After you check out, get the whole way across the parking lot, and empty the cart of your purchases in your trunk, you discover a puzzle book at the bottom of the cart that you had selected inside the store, but never gave to the cashier to ring up.
It registers in your mind that you had picked out this little puzzle book upon entering the store because it was on sale for one dollar. And, you know you didn’t pay for it.
You want the book, but you really don’t want to walk back across the lot into the store, to wait in line again to pay the cashier one measly dollar (with your credit card, no less, because you have no cash on you).
So, you throw it in your trunk and bring it home with the rest of your stuff.
Later, you contemplate what your actions really say about you.
So, what do you do? Do you take the book back to the store tomorrow, tell a little lie, like, “When I got home, I discovered this item wasn’t on my receipt?” (Gosh, you wouldn’t tell the truth, would you?) and pay the dollar OR just forget about it?
By the way, this story is not about me. This happened to a friend of a friend.
Tell your “friend” to tell their “friend” to solve all the Sudoku Puzzles in the book. Leave a dollar in the book as a “bookmark”. Then return it to the shelf when nobody’s looking. That way you, I mean your “friend’s friend”, didn’t “steal” the Sudoku Book you, I mean your “friend’s friend”, only “borrowed” it. For a dollar.
Cindy,
This hypothetical situation is quite a test of our principles. What if the price had been only 25 cents? What if it had been just a penny?
Whatever the price, I would know that I owe the store that amount, and I would have to find a way to pay it back. For $1, I might walk right back into the store immediately after discovering it (and then either pay for the book or put it back), or I might deal with it later.
Carl Ingalls (@Carl_Ingalls on Twitter)
A couple of Christmas’s ago, Kara and I had been shopping in Target. It’s easy to throw down big bucks in there because Target is my favorite discount store. Anyway, when we got to the car there was a sheet of Christmas labels on the bottom of my cart which I had not paid for. Yes, I kept them and, in fact, used them this year for packages! I am basically an honest person but I guess I have a little crook in me.
When I was in sixth grade I stayed at a friend’s house and we went to the local grocery store and stole a bag of cinnamon hearts. I never felt so guilty!! And never intentionally stole again!
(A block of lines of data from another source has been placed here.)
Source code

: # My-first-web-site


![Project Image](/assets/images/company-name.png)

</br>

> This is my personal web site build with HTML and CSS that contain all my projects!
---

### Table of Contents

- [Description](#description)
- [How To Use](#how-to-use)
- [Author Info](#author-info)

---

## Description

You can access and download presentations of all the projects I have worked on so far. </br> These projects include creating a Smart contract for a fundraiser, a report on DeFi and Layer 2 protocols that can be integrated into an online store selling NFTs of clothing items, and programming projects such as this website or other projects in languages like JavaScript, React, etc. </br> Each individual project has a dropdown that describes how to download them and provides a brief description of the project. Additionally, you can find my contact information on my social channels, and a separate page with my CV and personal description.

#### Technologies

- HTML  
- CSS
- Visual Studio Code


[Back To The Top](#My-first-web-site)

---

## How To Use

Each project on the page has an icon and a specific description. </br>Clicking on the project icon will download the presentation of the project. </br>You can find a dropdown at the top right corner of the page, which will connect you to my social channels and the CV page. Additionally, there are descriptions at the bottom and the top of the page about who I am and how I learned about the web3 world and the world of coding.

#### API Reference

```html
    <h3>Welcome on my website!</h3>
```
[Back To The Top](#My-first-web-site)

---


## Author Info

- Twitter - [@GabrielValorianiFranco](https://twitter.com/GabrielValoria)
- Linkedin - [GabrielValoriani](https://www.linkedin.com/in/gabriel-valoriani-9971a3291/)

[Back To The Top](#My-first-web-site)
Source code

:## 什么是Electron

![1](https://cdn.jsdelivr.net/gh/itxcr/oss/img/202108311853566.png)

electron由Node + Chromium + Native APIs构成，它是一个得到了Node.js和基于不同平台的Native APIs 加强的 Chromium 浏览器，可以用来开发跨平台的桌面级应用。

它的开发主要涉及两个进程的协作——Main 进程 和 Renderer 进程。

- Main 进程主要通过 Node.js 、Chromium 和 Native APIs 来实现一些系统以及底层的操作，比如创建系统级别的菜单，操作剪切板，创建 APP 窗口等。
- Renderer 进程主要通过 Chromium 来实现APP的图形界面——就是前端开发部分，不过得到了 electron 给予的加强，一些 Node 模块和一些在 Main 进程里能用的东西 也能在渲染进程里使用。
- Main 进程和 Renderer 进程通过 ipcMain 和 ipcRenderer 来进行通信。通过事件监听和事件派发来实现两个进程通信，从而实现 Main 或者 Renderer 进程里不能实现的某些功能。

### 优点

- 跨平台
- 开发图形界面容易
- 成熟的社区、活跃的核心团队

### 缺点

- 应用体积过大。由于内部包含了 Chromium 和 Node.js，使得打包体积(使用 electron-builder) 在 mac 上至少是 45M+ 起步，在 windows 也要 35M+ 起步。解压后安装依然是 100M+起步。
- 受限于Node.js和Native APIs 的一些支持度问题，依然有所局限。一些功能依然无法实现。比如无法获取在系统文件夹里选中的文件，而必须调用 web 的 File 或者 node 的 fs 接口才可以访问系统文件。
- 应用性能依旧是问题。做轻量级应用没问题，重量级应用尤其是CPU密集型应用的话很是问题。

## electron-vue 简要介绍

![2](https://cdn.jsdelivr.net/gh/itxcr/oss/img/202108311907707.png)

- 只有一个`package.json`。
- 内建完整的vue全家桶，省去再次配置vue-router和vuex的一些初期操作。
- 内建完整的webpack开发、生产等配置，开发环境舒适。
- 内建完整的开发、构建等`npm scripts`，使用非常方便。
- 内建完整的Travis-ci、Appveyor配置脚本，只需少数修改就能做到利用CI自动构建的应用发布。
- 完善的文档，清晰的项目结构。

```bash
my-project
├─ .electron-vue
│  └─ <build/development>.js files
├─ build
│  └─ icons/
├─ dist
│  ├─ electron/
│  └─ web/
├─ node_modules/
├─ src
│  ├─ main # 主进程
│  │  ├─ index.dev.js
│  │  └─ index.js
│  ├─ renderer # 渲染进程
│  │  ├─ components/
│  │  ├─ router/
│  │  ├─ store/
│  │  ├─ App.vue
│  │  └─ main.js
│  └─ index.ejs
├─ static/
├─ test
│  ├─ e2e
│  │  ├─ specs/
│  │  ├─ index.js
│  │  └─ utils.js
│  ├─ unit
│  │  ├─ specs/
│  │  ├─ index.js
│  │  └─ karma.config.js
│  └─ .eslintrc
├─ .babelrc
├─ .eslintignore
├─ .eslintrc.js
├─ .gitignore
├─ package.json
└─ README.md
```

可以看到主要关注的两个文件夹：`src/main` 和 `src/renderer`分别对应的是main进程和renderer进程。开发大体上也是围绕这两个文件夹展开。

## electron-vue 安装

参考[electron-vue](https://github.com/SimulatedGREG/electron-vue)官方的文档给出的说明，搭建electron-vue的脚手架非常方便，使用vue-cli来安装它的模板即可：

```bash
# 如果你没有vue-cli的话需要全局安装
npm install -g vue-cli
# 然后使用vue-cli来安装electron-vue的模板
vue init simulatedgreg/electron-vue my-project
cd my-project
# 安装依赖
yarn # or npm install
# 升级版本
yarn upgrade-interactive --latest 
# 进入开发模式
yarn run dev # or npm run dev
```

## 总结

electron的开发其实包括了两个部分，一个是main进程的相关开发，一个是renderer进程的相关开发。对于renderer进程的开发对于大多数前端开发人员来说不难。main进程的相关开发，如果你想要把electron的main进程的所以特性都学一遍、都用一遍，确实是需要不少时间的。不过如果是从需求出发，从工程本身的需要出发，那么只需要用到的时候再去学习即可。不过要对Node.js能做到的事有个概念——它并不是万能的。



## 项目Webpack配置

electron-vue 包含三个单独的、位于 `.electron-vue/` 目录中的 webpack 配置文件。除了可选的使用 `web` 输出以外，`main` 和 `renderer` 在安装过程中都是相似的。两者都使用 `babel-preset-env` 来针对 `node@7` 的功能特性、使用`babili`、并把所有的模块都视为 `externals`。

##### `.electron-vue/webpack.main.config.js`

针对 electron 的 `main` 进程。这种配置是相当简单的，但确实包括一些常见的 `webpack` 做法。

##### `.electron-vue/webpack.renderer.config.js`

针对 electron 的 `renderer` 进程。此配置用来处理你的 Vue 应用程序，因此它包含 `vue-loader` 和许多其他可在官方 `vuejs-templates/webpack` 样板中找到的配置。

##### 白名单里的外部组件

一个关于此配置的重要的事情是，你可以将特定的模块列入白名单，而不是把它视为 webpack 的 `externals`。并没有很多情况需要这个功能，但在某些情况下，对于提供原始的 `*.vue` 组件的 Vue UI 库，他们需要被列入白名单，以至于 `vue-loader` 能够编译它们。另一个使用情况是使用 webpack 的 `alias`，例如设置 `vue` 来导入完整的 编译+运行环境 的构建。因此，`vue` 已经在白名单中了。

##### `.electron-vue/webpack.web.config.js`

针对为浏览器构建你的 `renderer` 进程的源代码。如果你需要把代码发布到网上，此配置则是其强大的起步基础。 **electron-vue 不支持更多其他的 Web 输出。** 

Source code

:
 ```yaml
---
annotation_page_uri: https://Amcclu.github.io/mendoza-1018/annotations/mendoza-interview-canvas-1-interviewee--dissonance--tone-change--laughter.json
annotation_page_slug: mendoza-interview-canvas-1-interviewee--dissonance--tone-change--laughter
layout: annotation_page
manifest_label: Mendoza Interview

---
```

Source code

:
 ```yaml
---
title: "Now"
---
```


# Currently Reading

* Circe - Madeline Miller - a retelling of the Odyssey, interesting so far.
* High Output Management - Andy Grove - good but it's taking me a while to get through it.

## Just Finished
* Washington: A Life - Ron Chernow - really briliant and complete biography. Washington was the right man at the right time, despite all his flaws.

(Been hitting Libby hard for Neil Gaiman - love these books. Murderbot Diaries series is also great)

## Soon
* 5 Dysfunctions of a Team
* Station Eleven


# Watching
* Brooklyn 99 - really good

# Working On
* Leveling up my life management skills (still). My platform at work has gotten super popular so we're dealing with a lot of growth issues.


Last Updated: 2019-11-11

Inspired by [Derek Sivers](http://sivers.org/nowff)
I think I’d feel a bit guilty about keeping the puzzle book. While drinking that bottle of Jack and munching on those chips I’d also lifted.
So you’ve embarked on this life of crime… destined to end up riddled with bullets on some side road in Louisiana; or the victim of a lunch mob somewhere (similar to a lynch mob, only hungrier).
Hey there Cindy;
Great scenario. It’s been said that “Integrity and honesty is what you do when no one is watching.” So, I would go back inside the store and buy the book right then. I also have another saying I tell people – You can never go wrong by doing what’s right.
Have a great day!
Dr. Rus
Sure it was a friend of a friend…..If i were the friend i’d walk back across the parking lot and pay the cashier as well as pick up a lotto ticket. Karma will surely reward you for going the extra mile to do the right thing!
I’d like to say that I would walk back and pay for it but honestly, I’d prolly just consider it collateral damage since it was only a dollar and forget about it.